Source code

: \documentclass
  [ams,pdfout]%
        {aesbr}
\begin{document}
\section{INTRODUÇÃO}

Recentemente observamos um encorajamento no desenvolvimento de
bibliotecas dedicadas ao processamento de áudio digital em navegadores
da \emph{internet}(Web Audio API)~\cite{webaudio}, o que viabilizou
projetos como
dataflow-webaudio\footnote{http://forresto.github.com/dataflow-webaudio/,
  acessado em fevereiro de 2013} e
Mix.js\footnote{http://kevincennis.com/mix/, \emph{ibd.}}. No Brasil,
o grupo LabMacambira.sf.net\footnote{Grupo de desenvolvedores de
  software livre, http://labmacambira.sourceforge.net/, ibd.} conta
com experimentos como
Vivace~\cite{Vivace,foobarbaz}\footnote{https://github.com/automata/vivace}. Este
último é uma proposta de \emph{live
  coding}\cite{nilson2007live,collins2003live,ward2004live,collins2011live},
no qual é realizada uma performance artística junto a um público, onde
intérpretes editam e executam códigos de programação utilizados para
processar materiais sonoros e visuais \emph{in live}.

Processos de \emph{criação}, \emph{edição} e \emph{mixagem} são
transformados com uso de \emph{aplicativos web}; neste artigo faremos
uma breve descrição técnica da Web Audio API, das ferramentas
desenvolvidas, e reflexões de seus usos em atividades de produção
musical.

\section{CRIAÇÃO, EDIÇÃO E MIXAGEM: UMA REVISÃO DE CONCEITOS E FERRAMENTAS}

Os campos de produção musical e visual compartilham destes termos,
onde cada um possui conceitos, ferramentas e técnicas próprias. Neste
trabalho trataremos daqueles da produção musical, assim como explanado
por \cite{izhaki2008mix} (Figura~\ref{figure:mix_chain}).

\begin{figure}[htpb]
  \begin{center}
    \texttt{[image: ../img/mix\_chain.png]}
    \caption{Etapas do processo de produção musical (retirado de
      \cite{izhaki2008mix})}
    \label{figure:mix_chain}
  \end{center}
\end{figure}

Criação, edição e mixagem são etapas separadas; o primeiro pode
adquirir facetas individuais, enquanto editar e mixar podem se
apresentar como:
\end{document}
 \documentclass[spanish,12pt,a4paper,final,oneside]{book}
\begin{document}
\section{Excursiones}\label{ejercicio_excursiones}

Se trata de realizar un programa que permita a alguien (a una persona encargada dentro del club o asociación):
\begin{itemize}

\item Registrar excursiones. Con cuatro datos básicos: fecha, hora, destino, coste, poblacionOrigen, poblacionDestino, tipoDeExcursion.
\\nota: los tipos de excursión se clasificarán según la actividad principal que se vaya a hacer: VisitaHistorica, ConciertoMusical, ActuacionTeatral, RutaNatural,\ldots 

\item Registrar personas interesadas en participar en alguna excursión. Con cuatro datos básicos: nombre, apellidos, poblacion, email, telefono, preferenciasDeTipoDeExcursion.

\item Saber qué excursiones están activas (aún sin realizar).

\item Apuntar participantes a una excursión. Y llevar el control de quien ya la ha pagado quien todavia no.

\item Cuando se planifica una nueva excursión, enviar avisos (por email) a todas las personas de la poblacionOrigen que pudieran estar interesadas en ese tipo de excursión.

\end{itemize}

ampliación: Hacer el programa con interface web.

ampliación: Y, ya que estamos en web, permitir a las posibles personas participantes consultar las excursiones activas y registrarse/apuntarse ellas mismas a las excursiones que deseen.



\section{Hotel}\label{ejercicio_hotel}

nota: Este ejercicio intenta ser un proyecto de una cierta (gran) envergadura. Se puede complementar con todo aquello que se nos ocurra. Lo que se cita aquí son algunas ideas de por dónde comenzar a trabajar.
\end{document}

Exercise brief | Precisely reproduce the lines of the entries, beginning at the first and ending at the one containing "intérpretes editam e". Add nothing.

Finished task |
Source code

: \documentclass
  [ams,pdfout]%
        {aesbr}
\begin{document}
\section{INTRODUÇÃO}

Recentemente observamos um encorajamento no desenvolvimento de
bibliotecas dedicadas ao processamento de áudio digital em navegadores
da \emph{internet}(Web Audio API)~\cite{webaudio}, o que viabilizou
projetos como
dataflow-webaudio\footnote{http://forresto.github.com/dataflow-webaudio/,
  acessado em fevereiro de 2013} e
Mix.js\footnote{http://kevincennis.com/mix/, \emph{ibd.}}. No Brasil,
o grupo LabMacambira.sf.net\footnote{Grupo de desenvolvedores de
  software livre, http://labmacambira.sourceforge.net/, ibd.} conta
com experimentos como
Vivace~\cite{Vivace,foobarbaz}\footnote{https://github.com/automata/vivace}. Este
último é uma proposta de \emph{live
  coding}\cite{nilson2007live,collins2003live,ward2004live,collins2011live},
no qual é realizada uma performance artística junto a um público, onde
intérpretes editam e executam códigos de programação utilizados para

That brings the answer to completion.